Deep Learning Practices

Our Deep Learning Framework aims to: 

Develop practices that deepen learning (below the lake’s surface) utilising the strength of our visions and our pedagogical practices (that stand as the mountains) to enable deep learning opportunities in our everyday practices (seen through the sun’s rays). Foundational literacy and mathematics and the learning competencies wrap round the whole Deep Learning Framework.

Learning Through Play is a pedagogical approach where play is the valued mode of learning – where children can explore, experiment, discover, and solve problems in imaginative and playful ways.

Place-Based learning promotes learning that is local – the unique history, environment, culture, economy, literature and art of a particular place – the learners’ own place – school, neighbourhood, town or community.

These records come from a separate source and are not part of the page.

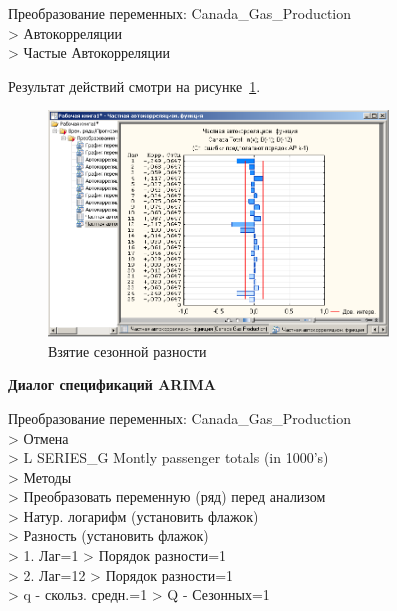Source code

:
\newpage

Преобразование переменных: Canada\_Gas\_Production\\
> Автокорреляции\\
> Частые Автокорреляции

Результат действий смотри на рисунке~\ref{fig:2_10}.

\begin{figure}[!h]
  \centering

  \includegraphics[height=6cm]
  {inc/Canada_Gas_Production/10.PNG}

  \caption{Взятие сезонной разности}

  \label{fig:2_10}
\end{figure}



\begin{center}
  \textbf{Диалог спецификаций ARIMA}
\end{center}

Преобразование переменных: Canada\_Gas\_Production\\
> Отмена\\
> L SERIES\_G Montly passenger totals (in 1000's)\\
> Методы\\
> Преобразовать переменную (ряд) перед анализом\\
> Натур. логарифм (установить флажок)\\
> Разность (установить флажок)\\
> 1. Лаг=1 > Порядок разности=1\\
> 2. Лаг=12 > Порядок разности=1\\
> q - скольз. средн.=1 > Q - Сезонных=1

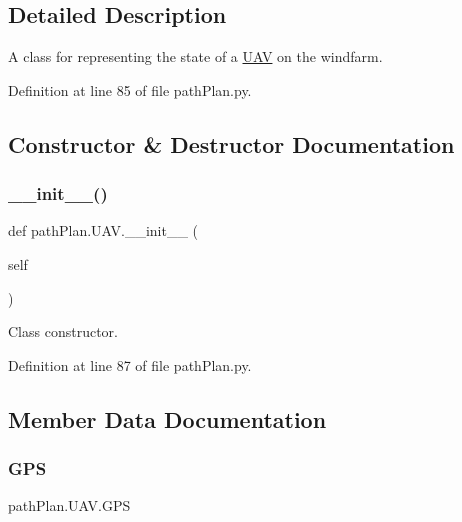 \subsection{Detailed Description}
A class for representing the state of a \mbox{\hyperlink{classpath_plan_1_1_u_a_v}{U\+AV}} on the windfarm. 

Definition at line 85 of file path\+Plan.\+py.



\subsection{Constructor \& Destructor Documentation}
\mbox{\label{classpath_plan_1_1_u_a_v_a57ea529b1f8160c59ac6d3ba1b677c37}} 
\subsubsection{\texorpdfstring{\+\_\+\+\_\+init\+\_\+\+\_\+()}{\_\_init\_\_()}}
{\footnotesize\ttfamily def path\+Plan.\+U\+A\+V.\+\_\+\+\_\+init\+\_\+\+\_\+ (\begin{DoxyParamCaption}\item[{}]{self }\end{DoxyParamCaption})}



Class constructor. 



Definition at line 87 of file path\+Plan.\+py.



\subsection{Member Data Documentation}
\mbox{\label{classpath_plan_1_1_u_a_v_a759acf47734cd05447afe9e4a3f61307}} 
\subsubsection{\texorpdfstring{G\+PS}{GPS}}
{\footnotesize\ttfamily path\+Plan.\+U\+A\+V.\+G\+PS}



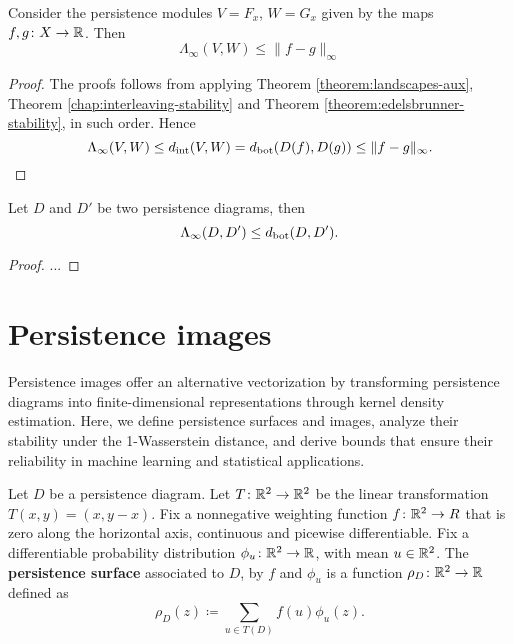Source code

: \begin{theorem}
    Consider the persistence modules $ V = F_x $, $ W = G_x $ given by the maps $ f, g \colon X \to \mathbb R $. Then
    \begin{equation}
        \Lambda_\infty(V, W) \leq \| f - g\|_\infty
    \end{equation}
\end{theorem}
\begin{proof}
    The proofs follows from applying Theorem \ref{theorem:landscapes-aux}, Theorem \ref{chap:interleaving-stability} and Theorem \ref{theorem:edelsbrunner-stability}, in such order. Hence
    \begin{equation}
        \Lambda_\infty(V, W) \leq d_{\operatorname{int}}(V, W) = d_{\operatorname{bot}}(D(f), D(g)) \leq \| f - g\|_\infty.
    \end{equation}
\end{proof}

\begin{theorem}
    Let $ D $ and $ D' $ be two persistence diagrams, then
    \begin{equation}
        \Lambda_\infty(D, D') \leq d_{\operatorname{bot}}(D, D').
    \end{equation}
\end{theorem}
\begin{proof}
    ...
\end{proof}

\section{Persistence images} \label{sec:images}

Persistence images offer an alternative vectorization by transforming persistence diagrams into finite-dimensional representations through kernel density estimation. Here, we define persistence surfaces and images, analyze their stability under the 1-Wasserstein distance, and derive bounds that ensure their reliability in machine learning and statistical applications.

\begin{definition}
    Let $ D $ be a persistence diagram. Let $ T \colon \mathbb R^2 \to \mathbb R^2 $ be the linear transformation $ T(x, y) = (x, y-x) $. Fix a nonnegative weighting function $ f \colon \mathbb R^2 \to R $ that is zero along the horizontal axis, continuous and picewise differentiable. Fix a differentiable probability distribution $ \phi_u \colon \mathbb R^2 \to \mathbb R $, with mean $ u \in \mathbb R^2 $. The {\bf persistence surface} associated to $ D $, by $ f $ and $ \phi_u $ is a function $ \rho_D \colon \mathbb R^2 \to \mathbb R $ defined as
    \begin{equation}
        \rho_D(z) \coloneq \sum_{u \in T(D)} f(u) \phi_u(z).
    \end{equation}
\end{definition}

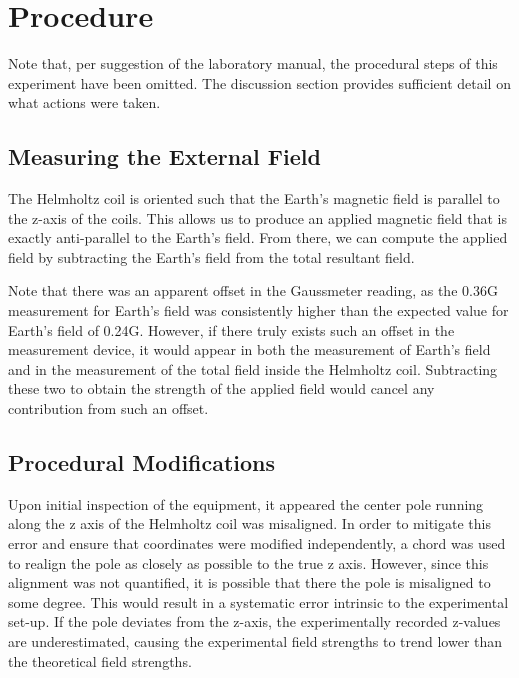 \documentclass[a4paper]{article}
\begin{document}
\section{Procedure}

Note that, per suggestion of the laboratory manual, the procedural steps of this experiment have been omitted. The discussion section provides sufficient detail on what actions were taken.

\subsection{Measuring the External Field}
The Helmholtz coil is oriented such that the Earth's magnetic field is parallel to the z-axis of the coils. This allows us to produce an applied magnetic field that is exactly anti-parallel to the Earth's field. From there, we can compute the applied field by subtracting the Earth's field from the total resultant field.

Note that there was an apparent offset in the Gaussmeter reading, as the 0.36G measurement for Earth's field was consistently higher than the expected value for Earth's field of 0.24G. However, if there truly exists such an offset in the measurement device, it would appear in both the measurement of Earth's field and in the measurement of the total field inside the Helmholtz coil. Subtracting these two to obtain the strength of the applied field would cancel any contribution from such an offset.

\subsection{Procedural Modifications}

Upon initial inspection of the equipment, it appeared the center pole running along the z axis of the Helmholtz coil was misaligned. In order to mitigate this error and ensure that coordinates were modified independently, a chord was used to realign the pole as closely as possible to the true z axis. However, since this alignment was not quantified, it is possible that there the pole is misaligned to some degree. This would result in a systematic error intrinsic to the experimental set-up. If the pole deviates from the z-axis, the experimentally recorded z-values are underestimated, causing the experimental field strengths to trend lower than the theoretical field strengths.
\end{document}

Inquiry and project based learning is a process driven by children’s curiosity about the world around them. Within this approach, children investigate and respond to a worthy question, idea, problem or challenge within a local or global context that are real to them.

Environmental and Sustainable Learning is about thinking and acting in ways that will safeguard the future wellbeing of people and our planet.

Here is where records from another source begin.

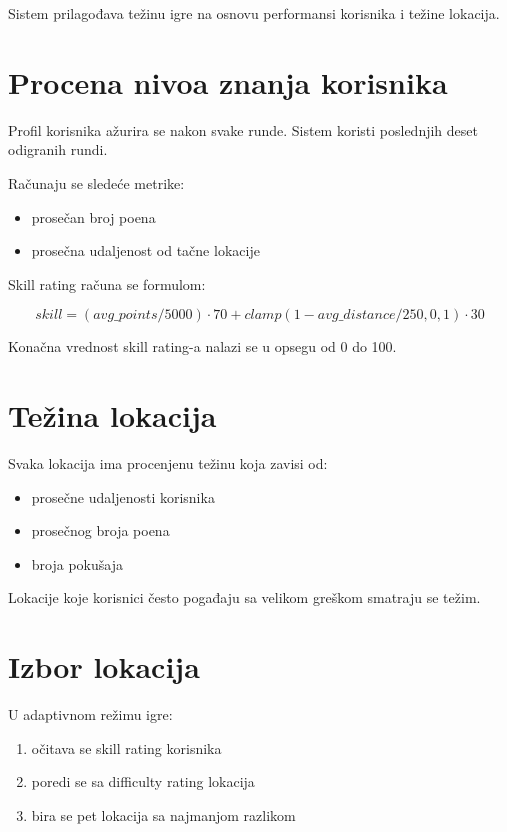 \documentclass[a4paper,12pt,projekat]{etf}
\begin{document}
Sistem prilagođava težinu igre na osnovu
performansi korisnika i težine lokacija.

\section{Procena nivoa znanja korisnika}

Profil korisnika ažurira se nakon svake runde.
Sistem koristi poslednjih deset odigranih rundi.

Računaju se sledeće metrike:

\begin{itemize}

\item prosečan broj poena
\item prosečna udaljenost od tačne lokacije

\end{itemize}

Skill rating računa se formulom:

\[
skill = (avg\_points/5000)\cdot70 +
clamp(1 - avg\_distance/250,0,1)\cdot30
\]

Konačna vrednost skill rating-a nalazi se
u opsegu od 0 do 100.

\section{Težina lokacija}

Svaka lokacija ima procenjenu težinu
koja zavisi od:

\begin{itemize}

\item prosečne udaljenosti korisnika
\item prosečnog broja poena
\item broja pokušaja
\end{itemize}

Lokacije koje korisnici često pogađaju
sa velikom greškom smatraju se težim.

\section{Izbor lokacija}

U adaptivnom režimu igre:

\begin{enumerate}

\item očitava se skill rating korisnika
\item poredi se sa difficulty rating lokacija
\item bira se pet lokacija sa najmanjom razlikom

\end{enumerate}
\end{document}
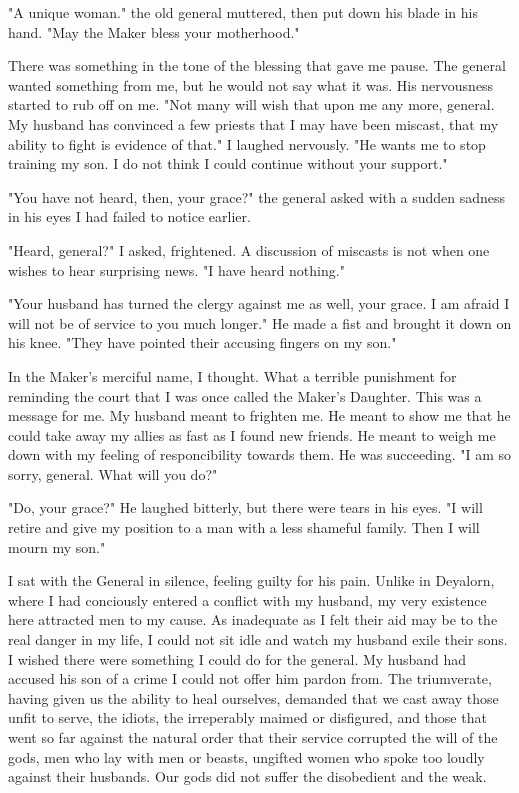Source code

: \documentclass{article}
\begin{document}
"A unique woman." the old general muttered, then put down his blade in his hand. "May the Maker bless your motherhood."

There was something in the tone of the blessing that gave me pause. The general wanted something from me, but he would not say what it was. His nervousness started to rub off on me. "Not many will wish that upon me any more, general. My husband has convinced a few priests that I may have been miscast, that my ability to fight is evidence of that." I laughed nervously. "He wants me to stop training my son. I do not think I could continue without your support."

"You have not heard, then, your grace?" the general asked with a sudden sadness in his eyes I had failed to notice earlier.

"Heard, general?" I asked, frightened. A discussion of miscasts is not when one wishes to hear surprising news. "I have heard nothing."

"Your husband has turned the clergy against me as well, your grace. I am afraid I will not be of service to you much longer." He made a fist and brought it down on his knee. "They have pointed their accusing fingers on my son."

In the Maker's merciful name, I thought. What a terrible punishment for reminding the court that I was once called the Maker's Daughter. This was a message for me. My husband meant to frighten me. He meant to show me that he could take away my allies as fast as I found new friends. He meant to weigh me down with my feeling of responcibility towards them. He was succeeding. "I am so sorry, general. What will you do?"

"Do, your grace?" He laughed bitterly, but there were tears in his eyes. "I will retire and give my position to a man with a less shameful family. Then I will mourn my son." 

I sat with the General in silence, feeling guilty for his pain. Unlike in Deyalorn, where I had conciously entered a conflict with my husband, my very existence here attracted men to my cause. As inadequate as I felt their aid may be to the real danger in my life, I could not sit idle and watch my husband exile their sons. I wished there were something I could do for the general. My husband had accused his son of a crime I could not offer him pardon from. The triumverate, having given us the ability to heal ourselves, demanded that we cast away those unfit to serve, the idiots, the irreperably maimed or disfigured, and those that went so far against the natural order that their service corrupted the will of the gods, men who lay with men or beasts, ungifted women who spoke too loudly against their husbands. Our gods did not suffer the disobedient and the weak. 
\end{document}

Student agency allows learners to feel in control of things that happen around them, being more active in the learning process, and actively involved in the decisions about their learning, the environment and the people around them.

Deep Learning

Pedagogical practices:  Teachers need to know how to scaffold experiences and challenges, finely tune them to the needs and interests of students, and maximize learning through relevance, authenticity, and real-world connections.

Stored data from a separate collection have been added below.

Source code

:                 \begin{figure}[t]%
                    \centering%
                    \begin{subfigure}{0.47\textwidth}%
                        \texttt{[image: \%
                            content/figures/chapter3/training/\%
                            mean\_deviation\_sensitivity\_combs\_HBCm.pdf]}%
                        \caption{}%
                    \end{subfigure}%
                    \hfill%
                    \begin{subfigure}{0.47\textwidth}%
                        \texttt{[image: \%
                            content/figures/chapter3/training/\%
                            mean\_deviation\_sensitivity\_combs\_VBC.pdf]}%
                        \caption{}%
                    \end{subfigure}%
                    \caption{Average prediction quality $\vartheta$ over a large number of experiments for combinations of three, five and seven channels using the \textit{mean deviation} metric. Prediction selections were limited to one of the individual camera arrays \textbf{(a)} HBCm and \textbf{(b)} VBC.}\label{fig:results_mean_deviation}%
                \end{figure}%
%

Leveraging digitally allows students  to create and apply their solutions to real-world problems. The digital world gives them a mechanism to connect and collaborate locally and on a global scale.

Universal Design for Learning (UDL) is a framework that supports teachers to plan for and meet the diverse needs of all our children.

Learning environments provide spaces that offer flexibility for collaboration; quiet places for reflection and cognition; active areas for investigation, inquiry, and communication; and rich resources that are easily accessible.

Cultural Responsiveness is the ability to learn from and relate respectfully with people of our own culture as well as with people from other cultures.

Learning partnerships shift voice, control, and interactions as students and teachers become co-designers and co-learners connecting with parents, experts, and community.

A personalised approach in the classroom allows our children to have ownership of their learning. When children are involved in the whole learning process, they start to better understand how they learn best.
Wellbeing is often described as ‘feeling good and functioning well’. Wellbeing is a lens through which we evaluate decisions relating to curriculum, pedagogy, relationship management and policies and practices.

Foundational literacy needs rich learning experiences combined with explicit phonological awareness teaching that is connected and relevant. Students are learning to make meaning of ideas or information they receive (listening, reading, viewing) and creating meaning for themselves or others (speaking, writing, presenting)

Foundational Mathematics develop students’ ability to think creatively, critically, strategically, and logically. They learn to structure and to organise, to carry out procedures flexibly and accurately, to process and communicate information, and to enjoy intellectual challenge. They explore mathematical concepts through investigating, interpreting, explaining and making sense of the world in which they live in.